Ganhei um DVD interessantíssimo: trata-se de duas edições do “Pinga Fogo” (um famoso programa de entrevistas da extinta TV Tupi) realizadas em 1971, com o médium Chico Xavier. O primeiro programa deveria durar uma hora: durou quase três; o segundo, pasmem, possui quatro horas de duração. Os programas foram ao vivo e alcançaram o maior índice de audiência até hoje registrado na história da TV brasileira – recorde impossível de ser superado, dada a realidade fragmentada dos canais de televisão nos dias atuais.
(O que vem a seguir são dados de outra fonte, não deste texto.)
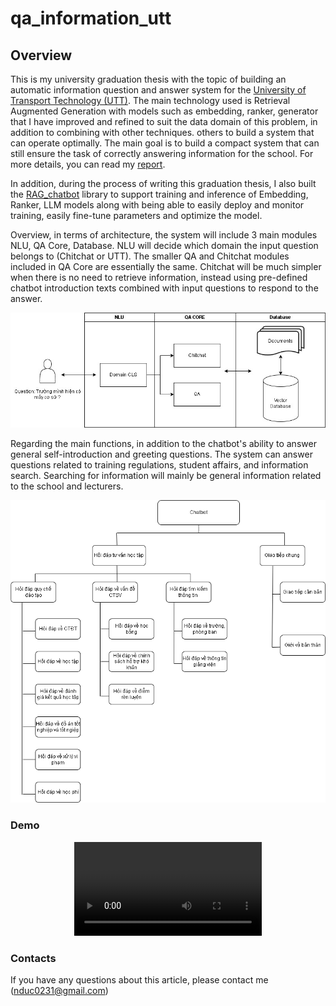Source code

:# qa_information_utt
## Overview
This is my university graduation thesis with the topic of building an automatic information question and answer system for the [University of Transport Technology (UTT)](https://utt.edu.vn/). The main technology used is Retrieval Augmented Generation with models such as embedding, ranker, generator that I have improved and refined to suit the data domain of this problem, in addition to combining with other techniques. others to build a system that can operate optimally. The main goal is to build a compact system that can still ensure the task of correctly answering information for the school. For more details, you can read my [report](Report.pdf).

In addition, during the process of writing this graduation thesis, I also built the [RAG_chatbot](https://github.com/Nguyendat-bit/RAG_chatbot) library to support training and inference of Embedding, Ranker, LLM models along with being able to easily deploy and monitor training, easily fine-tune parameters and optimize the model. 

Overview, in terms of architecture, the system will include 3 main modules NLU, QA Core, Database. NLU will decide which domain the input question belongs to (Chitchat or UTT). The smaller QA and Chitchat modules included in QA Core are essentially the same. Chitchat will be much simpler when there is no need to retrieve information, instead using pre-defined chatbot introduction texts combined with input questions to respond to the answer.

<p align = "center"> 
<img src = 'img/overview.jpg' , alt = 'Architecture',style="width:800px;height:600px">
</p>

Regarding the main functions, in addition to the chatbot's ability to answer general self-introduction and greeting questions. The system can answer questions related to training regulations, student affairs, and information search. Searching for information will mainly be general information related to the school and lecturers.

<p align = "center"> 
<img src = 'img/chucnang.png' , alt = 'chucnang',style="width:400px;height:300px">
</p>

### Demo 
<p align = "center"> 
<video controls>
  <source src="[https://drive.google.com/file/d/1gQ6YAuTU2F67A_DoPtViLcX6X0abq7Vf](https://www.youtube.com/watch?v=A88Ut0ViaTo)" type="video/mp4">
</video>
</p>




### Contacts
If you have any questions about this article, please contact me (nduc0231@gmail.com)
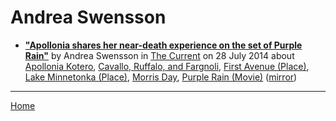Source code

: # Andrea Swensson

 - [**"Apollonia shares her near-death experience on the set of Purple Rain"**](https://blog.thecurrent.org/2014/07/apollonia-shares-her-near-death-experience-on-the-set-of-purple-rain/) by Andrea Swensson in [The Current](https://blog.thecurrent.org/) on 28 July 2014 about [Apollonia Kotero](https://bjmdotnet.github.io/pr1nc3/topics/apollonia-kotero/), [Cavallo, Ruffalo, and Fargnoli](https://bjmdotnet.github.io/pr1nc3/topics/cavallo-ruffalo-and-fargnoli/), [First Avenue (Place)](https://bjmdotnet.github.io/pr1nc3/topics/place/first-avenue/), [Lake Minnetonka (Place)](https://bjmdotnet.github.io/pr1nc3/topics/place/lake-minnetonka/), [Morris Day](https://bjmdotnet.github.io/pr1nc3/topics/morris-day/), [Purple Rain (Movie)](https://bjmdotnet.github.io/pr1nc3/topics/movie/purple-rain/) ([mirror](https://web.archive.org/web/*/https://blog.thecurrent.org/2014/07/apollonia-shares-her-near-death-experience-on-the-set-of-purple-rain/))

----

[Home](../)
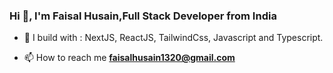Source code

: <h3 align="left">Hi 👋, I'm Faisal Husain,Full Stack Developer from India</h3>

- 🧰 I build with : NextJS, ReactJS, TailwindCss, Javascript and Typescript.

- 📫 How to reach me **faisalhusain1320@gmail.com**




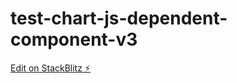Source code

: # test-chart-js-dependent-component-v3

[Edit on StackBlitz ⚡️](https://stackblitz.com/edit/test-chart-js-dependent-component-v3)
Eu poderia escrever mil crônicas sobre esses programas, mas resolvi concentrar meus comentários sobre dois temas: a humildade, objeto do texto desta semana, e a homossexualidade, de que tratarei semana que vem.
O DVD duplo traz uma série de extras, entre eles os depoimentos de alguns dos jornalistas que, naquela época, participaram da banca de entrevistadores, como Durval Monteiro, Reali Jr. e Saulo Gomes. Uma observação, porém, foi consenso entre todos os entrevistados: a impressionante humildade de Chico Xavier.
Nós podemos não ser missionários iluminados, mas não tentar desenvolver a virtude da humildade é, no mínimo, atraso e burrice
Eu não sou humilde e, com toda sinceridade, acho esse um traço de profundo atraso e burrice em mim. Já citei neste espaço algo que me aconteceu após um evento na “Casa das Rosas” em agosto do ano passado. Houve, porém, naquela noite, outro ponto digno de nota.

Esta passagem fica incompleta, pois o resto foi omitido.